Oh and i get those stupid questions in my head like, observing some successful personwho is also wealthy and i think, why does she/he still works? Why they want it and how they want it.?
O.o
My closest friends seem not to be of some help.

Its a result not a causer.

That was a good thing you wrote but now im imagining Mortimermouse while reading it.

Those who understand the Cycle of Addiction (precisely along the lines of what I wrote you earlier) see it as both cause and effect.

See https://www.google.com/search?q=cycle+of+addiction&safe=off&espv=2&biw=1109&bih=620&tbm=isch&tbo=u&source=univ&sa=X&ei=fpSdVd_1Lc6ayAT824LACQ&ved=0CCUQsAQ.

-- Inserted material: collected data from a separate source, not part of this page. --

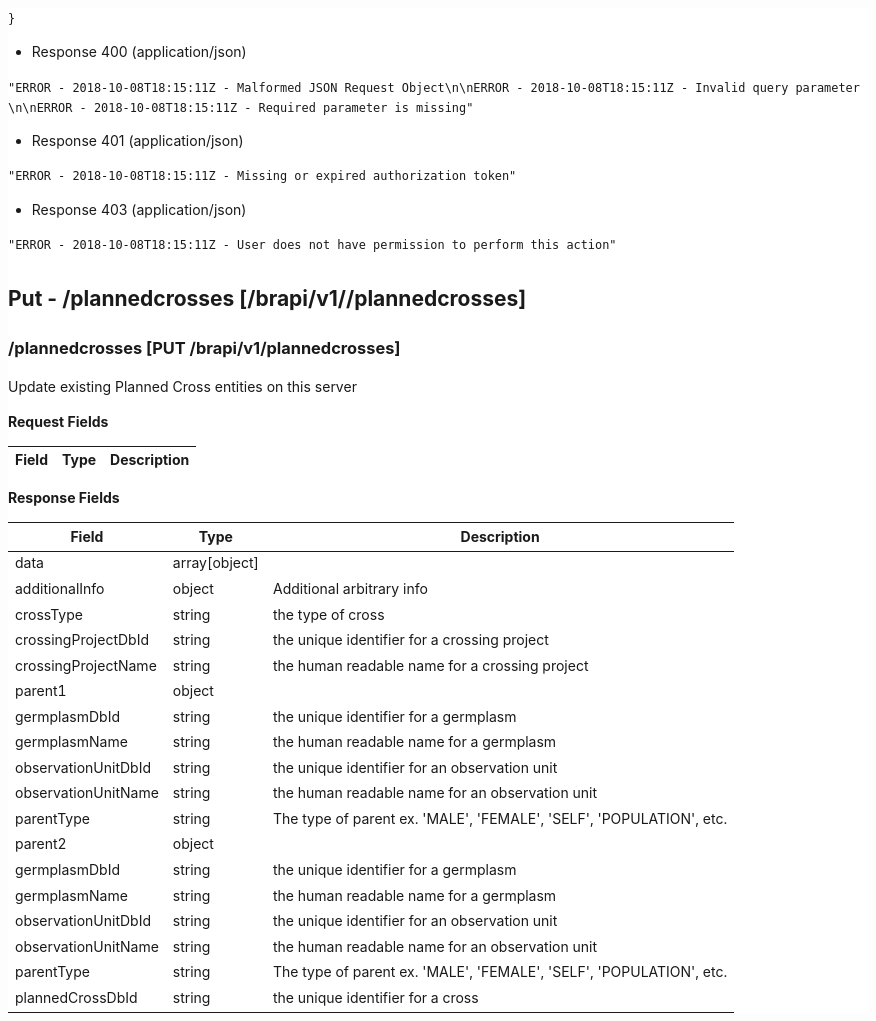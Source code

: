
 ```
}
```

+ Response 400 (application/json)
```
"ERROR - 2018-10-08T18:15:11Z - Malformed JSON Request Object\n\nERROR - 2018-10-08T18:15:11Z - Invalid query parameter\n\nERROR - 2018-10-08T18:15:11Z - Required parameter is missing"
```

+ Response 401 (application/json)
```
"ERROR - 2018-10-08T18:15:11Z - Missing or expired authorization token"
```

+ Response 403 (application/json)
```
"ERROR - 2018-10-08T18:15:11Z - User does not have permission to perform this action"
```


## Put - /plannedcrosses [/brapi/v1//plannedcrosses] 



### /plannedcrosses [PUT /brapi/v1/plannedcrosses]

Update existing Planned Cross entities on this server

**Request Fields** 

|Field|Type|Description|
|---|---|---| 


**Response Fields** 

|Field|Type|Description|
|---|---|---| 
|data|array[object]||
|additionalInfo|object|Additional arbitrary info|
|crossType|string|the type of cross|
|crossingProjectDbId|string|the unique identifier for a crossing project|
|crossingProjectName|string|the human readable name for a crossing project|
|parent1|object||
|germplasmDbId|string|the unique identifier for a germplasm|
|germplasmName|string|the human readable name for a germplasm|
|observationUnitDbId|string|the unique identifier for an observation unit|
|observationUnitName|string|the human readable name for an observation unit|
|parentType|string|The type of parent ex. 'MALE', 'FEMALE', 'SELF', 'POPULATION', etc.|
|parent2|object||
|germplasmDbId|string|the unique identifier for a germplasm|
|germplasmName|string|the human readable name for a germplasm|
|observationUnitDbId|string|the unique identifier for an observation unit|
|observationUnitName|string|the human readable name for an observation unit|
|parentType|string|The type of parent ex. 'MALE', 'FEMALE', 'SELF', 'POPULATION', etc.|
|plannedCrossDbId|string|the unique identifier for a cross|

What is meant by ritual? (Sorry :imp:)

See #8 and #10 below.

Ritual noun
1.
an established or prescribed procedure for a religious or other rite.
2.
a system or collection of religious or other rites.
3.
observance of set forms in public worship.
4.
a book of rites or ceremonies.
5.
a book containing the offices to be used by priests in administering the sacraments and for visitation of the sick, burial of the dead, etc.
6.
a prescribed or established rite, ceremony, proceeding, or service:
the ritual of the dead.
7.
prescribed, established, or ceremonial acts or features collectively, as in religious services.
8.
any practice or pattern of behavior regularly performed in a set manner.
9.
a prescribed code of behavior regulating social conduct, as that exemplified by the raising of one’s hat or the shaking of hands in greeting.
10.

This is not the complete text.